The present invention reaction principle be:
First, after C/SiC composite materials being carried out blasting treatment, the roughness of material surface can be increased, improve and introduce
The combination power of carbon source and C/SiC matrices of composite materials;Secondly, by the process of dipping-curing-cracking in C/SiC composite materials
Surface introduce carbon source, control rate of body weight gain for 0.5~1% when it is proper;Finally closed using chemical gas-phase reaction method in material surface
Into SiC nanowire.
SiO2(s)+C(s)→SiO(g)+CO(g) (1)
SiO(g)+3CO(g)→SiC(s)+2CO2(g) (2)
SiO(g)+2C(s)→SiC(s)+CO(g) (3)
C(s)+CO2(g)→2CO(g) (4)
In this process, according to maximum energy criterion, react (1) first in reacting furnace, that is, titanium dioxide
Silicon and carbon dust, which react, generates gaseous silica, and gaseous silica is diffused into inside graphite, with one in graphite
Carbonoxide, which reacts, generates carborundum, that is, reaction (2);When the concentration of carborundum reaches degree of supersaturation, i.e. generation is brilliant
Grain, because the matrix of grain growth at this time is C/SiC matrices of composite materials surface, and silica gas and carbon monoxide are dispersed in
In graphite, so when carborundum grain continues to generate, silicon carbide nanometer line is just formed, simultaneously because composite material surface has
A large amount of carbon sources and carbon source possessed by itself, silica and above-mentioned carbon source react, such as formula(3)It is shown, i.e., multiple
Condensation material surface forms a large amount of uniform silicon carbide nanometer lines, and simultaneous reactions (3) are also the reaction (2) of generation silicon carbide nanometer line
Carbon monoxide needed for providing, furthermore, it is also possible to which there are formula(4)Shown reaction, i.e. carbon dust may be with formula(2)Generation
Carbon dioxide reaction, is further formula(2)Carbon monoxide is provided;And comprehensive analysis formula (1)~(4), the chemistry of SiO2 and C
The ratio between stoichiometric number is 1:3, i.e., as m (SiO2)/m (C)=5/3, reaction raw materials react completely, therefore it is required that titanium dioxide in raw material
The mass ratio of silicon and carbon dust is 1~2:1, it is too high or too low all to have certain influence on reaction product.

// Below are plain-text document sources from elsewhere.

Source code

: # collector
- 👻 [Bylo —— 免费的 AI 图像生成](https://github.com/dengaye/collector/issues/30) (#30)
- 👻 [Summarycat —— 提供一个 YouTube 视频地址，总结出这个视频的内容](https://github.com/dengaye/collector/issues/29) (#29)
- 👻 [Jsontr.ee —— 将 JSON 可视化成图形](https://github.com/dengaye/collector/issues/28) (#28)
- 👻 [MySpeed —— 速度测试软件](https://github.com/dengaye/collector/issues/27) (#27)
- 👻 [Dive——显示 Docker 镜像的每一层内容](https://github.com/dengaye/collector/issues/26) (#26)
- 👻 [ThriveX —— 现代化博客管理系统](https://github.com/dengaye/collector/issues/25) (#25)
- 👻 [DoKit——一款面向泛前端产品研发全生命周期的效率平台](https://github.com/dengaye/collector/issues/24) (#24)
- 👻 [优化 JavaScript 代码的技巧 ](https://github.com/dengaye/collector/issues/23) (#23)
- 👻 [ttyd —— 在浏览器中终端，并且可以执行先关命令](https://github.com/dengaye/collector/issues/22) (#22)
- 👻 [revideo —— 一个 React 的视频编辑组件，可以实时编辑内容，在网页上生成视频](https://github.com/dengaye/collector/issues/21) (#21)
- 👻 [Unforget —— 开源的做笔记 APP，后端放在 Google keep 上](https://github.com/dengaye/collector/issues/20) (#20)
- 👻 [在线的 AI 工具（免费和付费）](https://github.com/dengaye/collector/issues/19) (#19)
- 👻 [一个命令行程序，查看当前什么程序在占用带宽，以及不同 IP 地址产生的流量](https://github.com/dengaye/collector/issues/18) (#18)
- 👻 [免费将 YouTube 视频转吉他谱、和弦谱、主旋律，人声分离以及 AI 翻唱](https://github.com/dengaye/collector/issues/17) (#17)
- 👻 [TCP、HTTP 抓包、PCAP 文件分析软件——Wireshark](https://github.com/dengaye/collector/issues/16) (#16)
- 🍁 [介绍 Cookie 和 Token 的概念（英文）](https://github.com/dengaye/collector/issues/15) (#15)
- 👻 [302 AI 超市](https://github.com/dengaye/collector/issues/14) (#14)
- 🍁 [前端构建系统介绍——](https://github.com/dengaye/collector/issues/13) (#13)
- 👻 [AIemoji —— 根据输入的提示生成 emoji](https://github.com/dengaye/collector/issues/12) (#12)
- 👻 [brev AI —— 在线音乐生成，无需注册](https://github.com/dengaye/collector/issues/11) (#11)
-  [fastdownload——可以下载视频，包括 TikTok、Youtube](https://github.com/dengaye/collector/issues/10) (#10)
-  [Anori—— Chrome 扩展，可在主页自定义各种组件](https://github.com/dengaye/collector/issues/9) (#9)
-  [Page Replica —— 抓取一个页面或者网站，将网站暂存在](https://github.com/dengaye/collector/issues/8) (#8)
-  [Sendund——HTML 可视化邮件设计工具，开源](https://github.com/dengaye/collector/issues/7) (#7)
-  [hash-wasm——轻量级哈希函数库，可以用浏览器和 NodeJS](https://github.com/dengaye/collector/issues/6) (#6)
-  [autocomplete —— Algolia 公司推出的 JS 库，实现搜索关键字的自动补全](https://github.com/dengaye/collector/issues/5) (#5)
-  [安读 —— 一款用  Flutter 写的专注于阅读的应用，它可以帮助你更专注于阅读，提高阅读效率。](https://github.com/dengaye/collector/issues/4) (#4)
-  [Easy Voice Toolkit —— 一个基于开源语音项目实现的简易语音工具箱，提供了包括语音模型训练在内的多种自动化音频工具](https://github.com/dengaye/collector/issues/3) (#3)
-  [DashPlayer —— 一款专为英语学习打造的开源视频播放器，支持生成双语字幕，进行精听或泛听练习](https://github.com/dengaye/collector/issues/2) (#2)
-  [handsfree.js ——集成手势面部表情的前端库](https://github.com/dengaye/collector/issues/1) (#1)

The present invention compared with prior art the characteristics of and beneficial effect:
1st, the present invention introduces carbon source in C/SiC composite material surfaces and is successfully prepared SiC nanowire, solves in C/
The preparation problem of SiC ceramic matrix composite material surface toughening ceramic coating toughness reinforcing phase, wherein, blasting treatment is introduced in preparation process, is increased
The big roughness of C/SiC composite materials, improves carbon source and the combination power of C/SiC matrices of composite materials, and then can strengthen system
Standby SiC nanowire and the combination power of C/SiC matrices of composite materials, prevent SiC nanowire from coming off from matrix surface;
2nd, ratio, the particle diameter of the invention by controlling silicon dioxide powder and carbon dust, silicon dioxide powder-carbon dust mixed powder and second
The ratio of alcohol, and powder thickness in graphite crucible so that the product yield of generation is high, raw material reaction is abundant, avoids resource
Waste, improve production efficiency;
3rd, the present invention is by measuring the rate of body weight gain of C/SiC composite materials and then stringent control C/SiC composite material surfaces
Carbon source content, makes the carbon source of C/SiC composite material surfaces substantially completely participate in reacting, largely generates SiC nanowire so that SiC
Matrix surface is completely covered in nano wire, and the SiC nanowire synthesized is linear nano wire, basic without floccule, top
There is no bead, diameter distribution is homogeneous;
4th, preparation method of the present invention is simple, has widened the use scope of C/SiC composite materials.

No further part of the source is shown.